Parallel find_packages_allowing_duplicates?
mikepurvis opened this issue · 4 comments
For large workspaces (600+ packages), the serialized parsing of package.xml
files in find_packages_allowing_duplicates
can start to be non-trivial:
catkin_pkg/src/catkin_pkg/packages.py
Lines 109 to 110 in a4cb118
Without changing the interface to the function, would we consider allowing this work to be spread over multiple threads or processes, possibly triggered by some threshold in number of packages?

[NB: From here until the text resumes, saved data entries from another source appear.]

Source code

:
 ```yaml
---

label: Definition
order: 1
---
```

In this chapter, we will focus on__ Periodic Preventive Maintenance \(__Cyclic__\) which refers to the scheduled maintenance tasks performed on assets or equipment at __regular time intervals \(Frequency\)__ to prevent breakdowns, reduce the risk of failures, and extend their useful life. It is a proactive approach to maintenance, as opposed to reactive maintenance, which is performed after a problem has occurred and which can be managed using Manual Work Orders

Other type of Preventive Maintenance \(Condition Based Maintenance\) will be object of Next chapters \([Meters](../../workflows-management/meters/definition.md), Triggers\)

Absolutely! The caller shouldn't care how the requested information is being gathered. If that loop can be parallelized that would be great.
A naive threading implementation is slower than the simple loop, so it's not IO bound. I get ~1.5s with the current implementation, and <0.5s running it with a multiprocessing map. I'll send a PR shortly.
The simplest implementation is like so:
package_paths = find_package_paths(basepath, exclude_paths=exclude_paths, exclude_subspaces=exclude_subspaces)
parsed_packages = multiprocessing.Pool(4).map(parse_package, package_paths)
return dict(zip(package_paths, parsed_packages))
However, to preserve the behaviour of the warnings
argument requires passing an extra thing into the map for it and then manually aggregating the results, which necessitates some additional wrapping, unfortunately.
Addressed by #171.